_Stored data_
----------

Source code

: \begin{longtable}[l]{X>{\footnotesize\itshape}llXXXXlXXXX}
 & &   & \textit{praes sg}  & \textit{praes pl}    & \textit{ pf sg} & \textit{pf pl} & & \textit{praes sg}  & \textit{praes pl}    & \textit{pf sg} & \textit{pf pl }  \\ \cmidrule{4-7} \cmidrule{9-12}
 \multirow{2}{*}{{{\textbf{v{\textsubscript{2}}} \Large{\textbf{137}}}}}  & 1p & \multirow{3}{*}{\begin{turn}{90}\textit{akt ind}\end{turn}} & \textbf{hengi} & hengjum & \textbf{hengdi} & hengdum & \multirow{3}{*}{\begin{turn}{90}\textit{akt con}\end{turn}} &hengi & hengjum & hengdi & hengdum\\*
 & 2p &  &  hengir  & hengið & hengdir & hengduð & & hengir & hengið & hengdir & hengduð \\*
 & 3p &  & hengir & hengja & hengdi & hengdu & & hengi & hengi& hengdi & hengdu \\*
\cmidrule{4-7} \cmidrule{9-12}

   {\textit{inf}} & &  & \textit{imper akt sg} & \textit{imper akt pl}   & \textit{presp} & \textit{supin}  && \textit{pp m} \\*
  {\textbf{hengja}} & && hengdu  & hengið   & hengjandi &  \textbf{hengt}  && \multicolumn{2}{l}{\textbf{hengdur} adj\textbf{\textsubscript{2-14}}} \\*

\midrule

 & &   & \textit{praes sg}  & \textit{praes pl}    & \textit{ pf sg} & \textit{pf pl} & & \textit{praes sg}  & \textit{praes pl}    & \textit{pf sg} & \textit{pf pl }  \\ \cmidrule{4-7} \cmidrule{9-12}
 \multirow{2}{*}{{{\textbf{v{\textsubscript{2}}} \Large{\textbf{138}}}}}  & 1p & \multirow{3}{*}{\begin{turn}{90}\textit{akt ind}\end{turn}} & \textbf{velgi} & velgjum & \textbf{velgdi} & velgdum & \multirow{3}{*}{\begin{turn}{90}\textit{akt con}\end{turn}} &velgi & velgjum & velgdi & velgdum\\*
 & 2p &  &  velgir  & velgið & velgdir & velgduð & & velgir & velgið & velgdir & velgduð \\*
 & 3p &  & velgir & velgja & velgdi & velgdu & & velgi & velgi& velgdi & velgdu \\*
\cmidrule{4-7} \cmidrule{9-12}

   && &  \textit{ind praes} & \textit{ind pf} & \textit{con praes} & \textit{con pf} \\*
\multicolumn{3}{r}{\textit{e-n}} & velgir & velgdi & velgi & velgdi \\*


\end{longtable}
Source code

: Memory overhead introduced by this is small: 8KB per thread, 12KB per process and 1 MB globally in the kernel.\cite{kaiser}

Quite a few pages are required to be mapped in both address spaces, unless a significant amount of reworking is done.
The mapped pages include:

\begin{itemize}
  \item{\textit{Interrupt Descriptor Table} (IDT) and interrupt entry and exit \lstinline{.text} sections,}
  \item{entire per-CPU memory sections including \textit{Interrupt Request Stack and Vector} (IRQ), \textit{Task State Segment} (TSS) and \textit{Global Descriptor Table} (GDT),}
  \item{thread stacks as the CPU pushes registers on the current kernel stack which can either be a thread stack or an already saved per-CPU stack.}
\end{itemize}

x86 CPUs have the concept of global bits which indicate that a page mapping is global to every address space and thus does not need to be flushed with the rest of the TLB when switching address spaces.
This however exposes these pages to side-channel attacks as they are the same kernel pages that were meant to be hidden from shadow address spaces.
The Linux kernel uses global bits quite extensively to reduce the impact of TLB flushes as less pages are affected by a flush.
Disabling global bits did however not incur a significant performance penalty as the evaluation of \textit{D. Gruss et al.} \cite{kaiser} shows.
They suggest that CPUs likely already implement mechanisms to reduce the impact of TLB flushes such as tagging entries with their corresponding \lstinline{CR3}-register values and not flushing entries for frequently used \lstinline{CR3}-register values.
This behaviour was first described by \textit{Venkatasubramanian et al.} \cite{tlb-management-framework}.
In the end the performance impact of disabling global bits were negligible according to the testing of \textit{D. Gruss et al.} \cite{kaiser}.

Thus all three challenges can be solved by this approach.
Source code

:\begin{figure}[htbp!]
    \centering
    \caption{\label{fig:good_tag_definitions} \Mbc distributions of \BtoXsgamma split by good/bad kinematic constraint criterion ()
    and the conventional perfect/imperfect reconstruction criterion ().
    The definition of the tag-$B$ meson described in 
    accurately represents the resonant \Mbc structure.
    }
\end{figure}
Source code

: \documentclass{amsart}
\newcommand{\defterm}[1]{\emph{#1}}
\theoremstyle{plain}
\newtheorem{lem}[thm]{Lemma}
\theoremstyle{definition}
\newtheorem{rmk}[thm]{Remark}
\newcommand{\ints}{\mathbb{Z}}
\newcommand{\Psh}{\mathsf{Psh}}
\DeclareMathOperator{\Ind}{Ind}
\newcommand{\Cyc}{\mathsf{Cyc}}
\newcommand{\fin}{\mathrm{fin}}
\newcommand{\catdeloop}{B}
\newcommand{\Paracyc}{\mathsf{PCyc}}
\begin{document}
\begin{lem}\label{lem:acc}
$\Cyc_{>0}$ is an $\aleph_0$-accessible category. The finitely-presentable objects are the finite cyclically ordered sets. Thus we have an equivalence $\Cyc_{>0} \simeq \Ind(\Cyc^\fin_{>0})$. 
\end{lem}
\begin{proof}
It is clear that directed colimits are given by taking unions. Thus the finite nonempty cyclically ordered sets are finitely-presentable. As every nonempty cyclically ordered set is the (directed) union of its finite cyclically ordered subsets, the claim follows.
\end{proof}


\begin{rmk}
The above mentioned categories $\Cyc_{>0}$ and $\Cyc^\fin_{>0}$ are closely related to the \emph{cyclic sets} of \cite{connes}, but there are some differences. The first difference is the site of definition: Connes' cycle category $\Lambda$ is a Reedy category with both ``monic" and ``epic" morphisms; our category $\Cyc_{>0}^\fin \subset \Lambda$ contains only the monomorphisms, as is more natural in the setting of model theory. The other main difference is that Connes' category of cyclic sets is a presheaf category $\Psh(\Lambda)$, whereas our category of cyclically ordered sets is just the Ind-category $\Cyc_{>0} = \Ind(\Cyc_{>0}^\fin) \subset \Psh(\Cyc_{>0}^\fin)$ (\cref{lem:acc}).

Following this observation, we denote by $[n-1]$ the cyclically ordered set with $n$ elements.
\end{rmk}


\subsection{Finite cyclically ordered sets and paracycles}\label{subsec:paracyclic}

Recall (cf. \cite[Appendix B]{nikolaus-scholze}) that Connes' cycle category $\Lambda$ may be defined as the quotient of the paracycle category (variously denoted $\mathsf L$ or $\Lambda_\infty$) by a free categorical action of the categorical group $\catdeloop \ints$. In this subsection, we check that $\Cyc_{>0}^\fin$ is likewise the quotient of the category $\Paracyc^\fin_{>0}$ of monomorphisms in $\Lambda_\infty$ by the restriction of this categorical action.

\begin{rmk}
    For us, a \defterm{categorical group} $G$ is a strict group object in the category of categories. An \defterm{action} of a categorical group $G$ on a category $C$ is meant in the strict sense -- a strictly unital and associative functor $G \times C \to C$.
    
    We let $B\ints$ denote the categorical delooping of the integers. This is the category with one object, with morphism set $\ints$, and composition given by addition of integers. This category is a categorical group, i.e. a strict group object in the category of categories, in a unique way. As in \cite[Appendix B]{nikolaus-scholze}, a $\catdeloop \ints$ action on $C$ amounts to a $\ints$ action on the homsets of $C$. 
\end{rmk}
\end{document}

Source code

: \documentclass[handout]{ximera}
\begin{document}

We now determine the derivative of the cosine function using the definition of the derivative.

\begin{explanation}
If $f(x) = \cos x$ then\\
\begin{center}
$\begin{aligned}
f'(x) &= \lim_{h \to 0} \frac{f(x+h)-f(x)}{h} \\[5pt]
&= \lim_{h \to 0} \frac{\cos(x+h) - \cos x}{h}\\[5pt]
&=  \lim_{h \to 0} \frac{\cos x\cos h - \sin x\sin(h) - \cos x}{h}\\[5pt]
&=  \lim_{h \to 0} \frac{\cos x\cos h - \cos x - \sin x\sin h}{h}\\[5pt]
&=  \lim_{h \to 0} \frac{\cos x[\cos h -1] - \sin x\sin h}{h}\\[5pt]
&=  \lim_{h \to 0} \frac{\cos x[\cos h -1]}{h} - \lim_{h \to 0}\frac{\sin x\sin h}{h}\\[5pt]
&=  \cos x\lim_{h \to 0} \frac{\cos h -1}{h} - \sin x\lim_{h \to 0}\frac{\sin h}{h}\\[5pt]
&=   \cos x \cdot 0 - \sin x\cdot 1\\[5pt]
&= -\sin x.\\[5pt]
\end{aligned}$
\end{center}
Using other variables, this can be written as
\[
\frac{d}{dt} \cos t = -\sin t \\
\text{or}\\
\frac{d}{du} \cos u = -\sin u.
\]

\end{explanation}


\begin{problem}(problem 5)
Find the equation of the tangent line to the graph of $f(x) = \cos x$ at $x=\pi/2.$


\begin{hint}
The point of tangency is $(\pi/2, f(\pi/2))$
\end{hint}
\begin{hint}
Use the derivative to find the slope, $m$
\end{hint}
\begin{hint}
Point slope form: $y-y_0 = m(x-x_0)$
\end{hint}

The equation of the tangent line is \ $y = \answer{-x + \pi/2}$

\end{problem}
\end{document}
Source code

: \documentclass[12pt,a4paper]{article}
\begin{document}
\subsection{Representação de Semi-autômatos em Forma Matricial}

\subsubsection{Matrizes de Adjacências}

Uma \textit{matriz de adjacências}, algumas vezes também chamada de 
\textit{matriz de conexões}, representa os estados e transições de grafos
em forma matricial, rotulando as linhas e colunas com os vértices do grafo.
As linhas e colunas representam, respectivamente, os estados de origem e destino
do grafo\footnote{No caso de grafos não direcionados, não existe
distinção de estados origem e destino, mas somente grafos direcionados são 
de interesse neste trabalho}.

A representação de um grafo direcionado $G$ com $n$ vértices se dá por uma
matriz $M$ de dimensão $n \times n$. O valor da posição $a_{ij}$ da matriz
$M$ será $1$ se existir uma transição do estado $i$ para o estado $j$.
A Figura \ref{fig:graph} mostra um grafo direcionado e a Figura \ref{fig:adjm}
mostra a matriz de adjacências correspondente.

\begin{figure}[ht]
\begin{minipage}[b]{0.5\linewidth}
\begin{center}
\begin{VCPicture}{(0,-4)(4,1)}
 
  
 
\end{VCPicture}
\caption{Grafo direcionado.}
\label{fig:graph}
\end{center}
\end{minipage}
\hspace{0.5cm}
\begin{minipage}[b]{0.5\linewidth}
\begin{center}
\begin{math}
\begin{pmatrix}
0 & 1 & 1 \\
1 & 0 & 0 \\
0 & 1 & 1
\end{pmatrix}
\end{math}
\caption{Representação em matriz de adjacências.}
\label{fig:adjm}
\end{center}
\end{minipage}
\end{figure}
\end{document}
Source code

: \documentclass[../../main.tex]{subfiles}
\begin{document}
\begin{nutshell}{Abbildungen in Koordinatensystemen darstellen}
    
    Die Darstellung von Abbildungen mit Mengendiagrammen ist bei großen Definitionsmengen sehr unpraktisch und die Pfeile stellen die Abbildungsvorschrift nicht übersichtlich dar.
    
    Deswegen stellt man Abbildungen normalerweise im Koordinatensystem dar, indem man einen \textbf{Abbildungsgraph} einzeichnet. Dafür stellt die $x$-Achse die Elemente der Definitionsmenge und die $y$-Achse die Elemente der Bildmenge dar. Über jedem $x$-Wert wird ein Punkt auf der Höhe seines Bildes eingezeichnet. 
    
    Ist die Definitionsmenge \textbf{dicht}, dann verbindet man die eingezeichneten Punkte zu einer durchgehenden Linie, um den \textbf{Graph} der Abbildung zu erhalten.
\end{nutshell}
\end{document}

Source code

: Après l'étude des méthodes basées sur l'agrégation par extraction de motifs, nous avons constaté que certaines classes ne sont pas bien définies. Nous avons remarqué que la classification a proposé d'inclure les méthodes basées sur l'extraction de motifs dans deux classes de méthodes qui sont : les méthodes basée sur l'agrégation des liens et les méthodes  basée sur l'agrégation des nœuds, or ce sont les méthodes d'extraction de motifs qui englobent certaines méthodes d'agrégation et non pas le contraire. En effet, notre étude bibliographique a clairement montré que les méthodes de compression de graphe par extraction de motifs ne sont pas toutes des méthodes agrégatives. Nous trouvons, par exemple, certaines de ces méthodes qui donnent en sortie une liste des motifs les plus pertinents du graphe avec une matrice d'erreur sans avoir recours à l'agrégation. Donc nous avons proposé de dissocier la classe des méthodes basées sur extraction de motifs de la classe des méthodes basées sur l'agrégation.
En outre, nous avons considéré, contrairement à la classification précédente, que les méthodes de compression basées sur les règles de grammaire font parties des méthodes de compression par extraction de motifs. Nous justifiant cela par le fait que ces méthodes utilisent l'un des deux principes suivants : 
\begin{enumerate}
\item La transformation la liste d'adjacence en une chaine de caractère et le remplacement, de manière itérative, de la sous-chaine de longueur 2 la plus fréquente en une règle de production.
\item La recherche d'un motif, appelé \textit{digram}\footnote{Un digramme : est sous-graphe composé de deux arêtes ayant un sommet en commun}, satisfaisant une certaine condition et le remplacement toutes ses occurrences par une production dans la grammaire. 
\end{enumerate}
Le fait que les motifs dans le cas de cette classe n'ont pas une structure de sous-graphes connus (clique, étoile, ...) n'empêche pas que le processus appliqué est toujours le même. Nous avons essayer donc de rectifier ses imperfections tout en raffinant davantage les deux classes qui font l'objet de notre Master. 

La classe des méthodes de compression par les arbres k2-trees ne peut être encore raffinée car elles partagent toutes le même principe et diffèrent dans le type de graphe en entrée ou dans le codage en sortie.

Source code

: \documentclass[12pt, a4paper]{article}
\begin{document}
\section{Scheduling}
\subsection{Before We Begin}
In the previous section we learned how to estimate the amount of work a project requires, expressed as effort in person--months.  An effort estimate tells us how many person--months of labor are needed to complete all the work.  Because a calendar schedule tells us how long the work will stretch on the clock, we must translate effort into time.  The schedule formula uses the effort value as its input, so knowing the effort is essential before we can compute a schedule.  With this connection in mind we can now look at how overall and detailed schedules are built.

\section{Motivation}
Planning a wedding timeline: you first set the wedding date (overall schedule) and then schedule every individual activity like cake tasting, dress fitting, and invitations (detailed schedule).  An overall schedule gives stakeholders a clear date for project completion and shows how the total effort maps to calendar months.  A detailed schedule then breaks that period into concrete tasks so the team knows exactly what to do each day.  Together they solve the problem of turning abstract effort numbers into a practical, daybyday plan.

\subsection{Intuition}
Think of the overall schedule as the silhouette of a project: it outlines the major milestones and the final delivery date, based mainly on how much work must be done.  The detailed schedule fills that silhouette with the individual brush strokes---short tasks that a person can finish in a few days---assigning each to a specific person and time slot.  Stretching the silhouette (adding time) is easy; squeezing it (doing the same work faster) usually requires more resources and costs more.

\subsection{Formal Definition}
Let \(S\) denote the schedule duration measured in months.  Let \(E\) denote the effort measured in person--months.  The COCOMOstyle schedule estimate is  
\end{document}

----------

_Assignment_
Write out exactly the lines above between the line with "de Semi-autômatos em" and the line with "transições de grafos", inclusive, and nothing beyond them.

_Task solution_
\subsection{Representação de Semi-autômatos em Forma Matricial}

\subsubsection{Matrizes de Adjacências}

Uma \textit{matriz de adjacências}, algumas vezes também chamada de 
\textit{matriz de conexões}, representa os estados e transições de grafos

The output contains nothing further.